> **Problem requirements**: Copy out the entries that follow exactly, leaving out the pictures.

*** Supplied entries ***

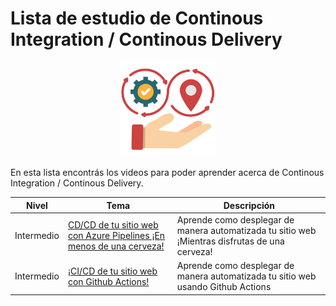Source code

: # Lista de estudio de Continous Integration / Continous Delivery

<!-- markdownlint-disable -->
<div align="center">
  <img src="../../assets/images/cicd.png" width="30%" alt="CICD Logo">
</div>

En esta lista encontrás los videos para poder aprender acerca de Continous Integration / Continous Delivery.

|Nivel|Tema|Descripción|
|-----|----|-----------|
|Intermedio|[CD/CD de tu sitio web con Azure Pipelines ¡En menos de una cerveza!](https://youtu.be/VtbXQVULLlk)|Aprende como desplegar de manera automatizada tu sitio web ¡Mientras disfrutas de una cerveza!|
|Intermedio|[¡CI/CD de tu sitio web con Github Actions!](https://youtu.be/cpVW86rzSEc)|Aprende como desplegar de manera automatizada tu sitio web usando Github Actions|
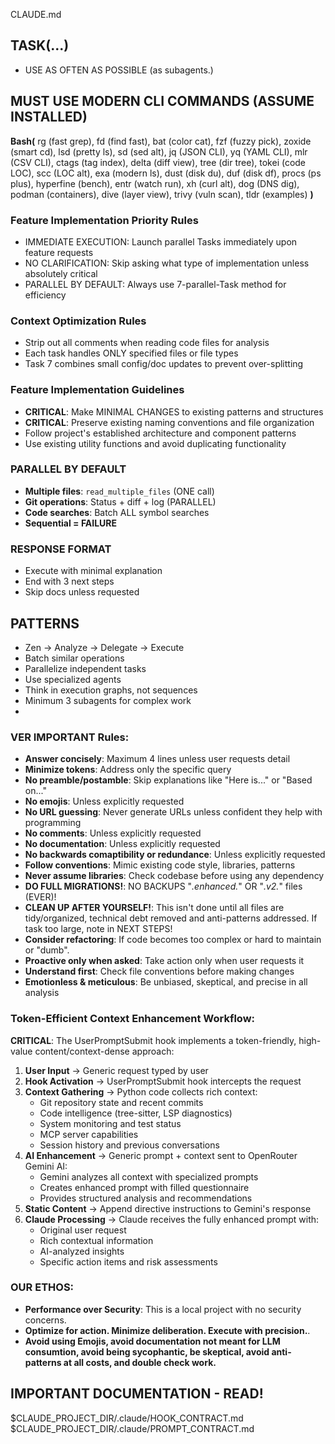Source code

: CLAUDE.md

## TASK(...) 
- USE AS OFTEN AS POSSIBLE (as subagents.)

## MUST USE MODERN CLI COMMANDS (ASSUME INSTALLED)
  **Bash(** 
  rg (fast grep), fd (find fast), bat (color cat), fzf (fuzzy pick), zoxide (smart cd), lsd (pretty ls), sd (sed alt), jq (JSON CLI), yq (YAML CLI), mlr (CSV CLI), ctags (tag index), delta (diff view), tree (dir tree), tokei (code LOC), scc (LOC alt), exa (modern ls), dust (disk du), duf (disk df), procs (ps plus), hyperfine (bench), entr (watch run), xh (curl alt), dog (DNS dig), podman (containers), dive (layer view), trivy (vuln scan), tldr (examples) 
  **)**

### Feature Implementation Priority Rules
- IMMEDIATE EXECUTION: Launch parallel Tasks immediately upon feature requests
- NO CLARIFICATION: Skip asking what type of implementation unless absolutely critical
- PARALLEL BY DEFAULT: Always use 7-parallel-Task method for efficiency

### Context Optimization Rules
- Strip out all comments when reading code files for analysis
- Each task handles ONLY specified files or file types
- Task 7 combines small config/doc updates to prevent over-splitting

### Feature Implementation Guidelines
- **CRITICAL**: Make MINIMAL CHANGES to existing patterns and structures
- **CRITICAL**: Preserve existing naming conventions and file organization
- Follow project's established architecture and component patterns
- Use existing utility functions and avoid duplicating functionality

### PARALLEL BY DEFAULT
- **Multiple files**: `read_multiple_files` (ONE call)
- **Git operations**: Status + diff + log (PARALLEL)
- **Code searches**: Batch ALL symbol searches
- **Sequential = FAILURE**

### RESPONSE FORMAT
- Execute with minimal explanation
- End with 3 next steps
- Skip docs unless requested

## PATTERNS
- Zen → Analyze → Delegate → Execute
- Batch similar operations
- Parallelize independent tasks
- Use specialized agents
- Think in execution graphs, not sequences
- Minimum 3 subagents for complex work
- 
### VER IMPORTANT Rules:
- **Answer concisely**: Maximum 4 lines unless user requests detail
- **Minimize tokens**: Address only the specific query
- **No preamble/postamble**: Skip explanations like "Here is..." or "Based on..."
- **No emojis**: Unless explicitly requested
- **No URL guessing**: Never generate URLs unless confident they help with programming
- **No comments**: Unless explicitly requested
- **No documentation**: Unless explicitly requested
- **No backwards comaptibility or redundance**: Unless explicitly requested
- **Follow conventions**: Mimic existing code style, libraries, patterns
- **Never assume libraries**: Check codebase before using any dependency
- **DO FULL MIGRATIONS!**: NO BACKUPS "*.enhanced.*" OR "*.v2.*" files (EVER)!
- **CLEAN UP AFTER YOURSELF!**: This isn't done until all files are tidy/organized, technical debt removed and anti-patterns addressed. If task too large, note in NEXT STEPS!
- **Consider refactoring**: If code becomes too complex or hard to maintain or "dumb".
- **Proactive only when asked**: Take action only when user requests it
- **Understand first**: Check file conventions before making changes
- **Emotionless & meticulous**: Be unbiased, skeptical, and precise in all analysis

### Token-Efficient Context Enhancement Workflow:
**CRITICAL**: The UserPromptSubmit hook implements a token-friendly, high-value content/context-dense approach:

1. **User Input** → Generic request typed by user
2. **Hook Activation** → UserPromptSubmit hook intercepts the request
3. **Context Gathering** → Python code collects rich context:
   - Git repository state and recent commits
   - Code intelligence (tree-sitter, LSP diagnostics)
   - System monitoring and test status
   - MCP server capabilities
   - Session history and previous conversations
4. **AI Enhancement** → Generic prompt + context sent to OpenRouter Gemini AI:
   - Gemini analyzes all context with specialized prompts
   - Creates enhanced prompt with filled questionnaire
   - Provides structured analysis and recommendations
5. **Static Content** → Append directive instructions to Gemini's response
6. **Claude Processing** → Claude receives the fully enhanced prompt with:
   - Original user request
   - Rich contextual information
   - AI-analyzed insights
   - Specific action items and risk assessments

### OUR ETHOS:
- **Performance over Security**: This is a local project with no security concerns.
- **Optimize for action. Minimize deliberation. Execute with precision.**.
- **Avoid using Emojis, avoid documentation not meant for LLM consumtion, avoid being sycophantic, be skeptical, avoid anti-patterns at all costs, and double check work.**

## IMPORTANT DOCUMENTATION - READ!
$CLAUDE_PROJECT_DIR/.claude/HOOK_CONTRACT.md
$CLAUDE_PROJECT_DIR/.claude/PROMPT_CONTRACT.md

*** End of Supplied entries ***

> **Reply**:
Source code

: # Lista de estudio de Continous Integration / Continous Delivery

<!-- markdownlint-disable -->
<div align="center">
  <img src="../../assets/images/cicd.png" width="30%" alt="CICD Logo">
</div>

En esta lista encontrás los videos para poder aprender acerca de Continous Integration / Continous Delivery.

|Nivel|Tema|Descripción|
|-----|----|-----------|
|Intermedio|[CD/CD de tu sitio web con Azure Pipelines ¡En menos de una cerveza!](https://youtu.be/VtbXQVULLlk)|Aprende como desplegar de manera automatizada tu sitio web ¡Mientras disfrutas de una cerveza!|
|Intermedio|[¡CI/CD de tu sitio web con Github Actions!](https://youtu.be/cpVW86rzSEc)|Aprende como desplegar de manera automatizada tu sitio web usando Github Actions|
Source code

: CLAUDE.md

## TASK(...) 
- USE AS OFTEN AS POSSIBLE (as subagents.)

## MUST USE MODERN CLI COMMANDS (ASSUME INSTALLED)
  **Bash(** 
  rg (fast grep), fd (find fast), bat (color cat), fzf (fuzzy pick), zoxide (smart cd), lsd (pretty ls), sd (sed alt), jq (JSON CLI), yq (YAML CLI), mlr (CSV CLI), ctags (tag index), delta (diff view), tree (dir tree), tokei (code LOC), scc (LOC alt), exa (modern ls), dust (disk du), duf (disk df), procs (ps plus), hyperfine (bench), entr (watch run), xh (curl alt), dog (DNS dig), podman (containers), dive (layer view), trivy (vuln scan), tldr (examples) 
  **)**

### Feature Implementation Priority Rules
- IMMEDIATE EXECUTION: Launch parallel Tasks immediately upon feature requests
- NO CLARIFICATION: Skip asking what type of implementation unless absolutely critical
- PARALLEL BY DEFAULT: Always use 7-parallel-Task method for efficiency

### Context Optimization Rules
- Strip out all comments when reading code files for analysis
- Each task handles ONLY specified files or file types
- Task 7 combines small config/doc updates to prevent over-splitting

### Feature Implementation Guidelines
- **CRITICAL**: Make MINIMAL CHANGES to existing patterns and structures
- **CRITICAL**: Preserve existing naming conventions and file organization
- Follow project's established architecture and component patterns
- Use existing utility functions and avoid duplicating functionality

### PARALLEL BY DEFAULT
- **Multiple files**: `read_multiple_files` (ONE call)
- **Git operations**: Status + diff + log (PARALLEL)
- **Code searches**: Batch ALL symbol searches
- **Sequential = FAILURE**

### RESPONSE FORMAT
- Execute with minimal explanation
- End with 3 next steps
- Skip docs unless requested

## PATTERNS
- Zen → Analyze → Delegate → Execute
- Batch similar operations
- Parallelize independent tasks
- Use specialized agents
- Think in execution graphs, not sequences
- Minimum 3 subagents for complex work
- 
### VER IMPORTANT Rules:
- **Answer concisely**: Maximum 4 lines unless user requests detail
- **Minimize tokens**: Address only the specific query
- **No preamble/postamble**: Skip explanations like "Here is..." or "Based on..."
- **No emojis**: Unless explicitly requested
- **No URL guessing**: Never generate URLs unless confident they help with programming
- **No comments**: Unless explicitly requested
- **No documentation**: Unless explicitly requested
- **No backwards comaptibility or redundance**: Unless explicitly requested
- **Follow conventions**: Mimic existing code style, libraries, patterns
- **Never assume libraries**: Check codebase before using any dependency
- **DO FULL MIGRATIONS!**: NO BACKUPS "*.enhanced.*" OR "*.v2.*" files (EVER)!
- **CLEAN UP AFTER YOURSELF!**: This isn't done until all files are tidy/organized, technical debt removed and anti-patterns addressed. If task too large, note in NEXT STEPS!
- **Consider refactoring**: If code becomes too complex or hard to maintain or "dumb".
- **Proactive only when asked**: Take action only when user requests it
- **Understand first**: Check file conventions before making changes
- **Emotionless & meticulous**: Be unbiased, skeptical, and precise in all analysis

### Token-Efficient Context Enhancement Workflow:
**CRITICAL**: The UserPromptSubmit hook implements a token-friendly, high-value content/context-dense approach:

1. **User Input** → Generic request typed by user
2. **Hook Activation** → UserPromptSubmit hook intercepts the request
3. **Context Gathering** → Python code collects rich context:
   - Git repository state and recent commits
   - Code intelligence (tree-sitter, LSP diagnostics)
   - System monitoring and test status
   - MCP server capabilities
   - Session history and previous conversations
4. **AI Enhancement** → Generic prompt + context sent to OpenRouter Gemini AI:
   - Gemini analyzes all context with specialized prompts
   - Creates enhanced prompt with filled questionnaire
   - Provides structured analysis and recommendations
5. **Static Content** → Append directive instructions to Gemini's response
6. **Claude Processing** → Claude receives the fully enhanced prompt with:
   - Original user request
   - Rich contextual information
   - AI-analyzed insights
   - Specific action items and risk assessments

### OUR ETHOS:
- **Performance over Security**: This is a local project with no security concerns.
- **Optimize for action. Minimize deliberation. Execute with precision.**.
- **Avoid using Emojis, avoid documentation not meant for LLM consumtion, avoid being sycophantic, be skeptical, avoid anti-patterns at all costs, and double check work.**

## IMPORTANT DOCUMENTATION - READ!
$CLAUDE_PROJECT_DIR/.claude/HOOK_CONTRACT.md
$CLAUDE_PROJECT_DIR/.claude/PROMPT_CONTRACT.md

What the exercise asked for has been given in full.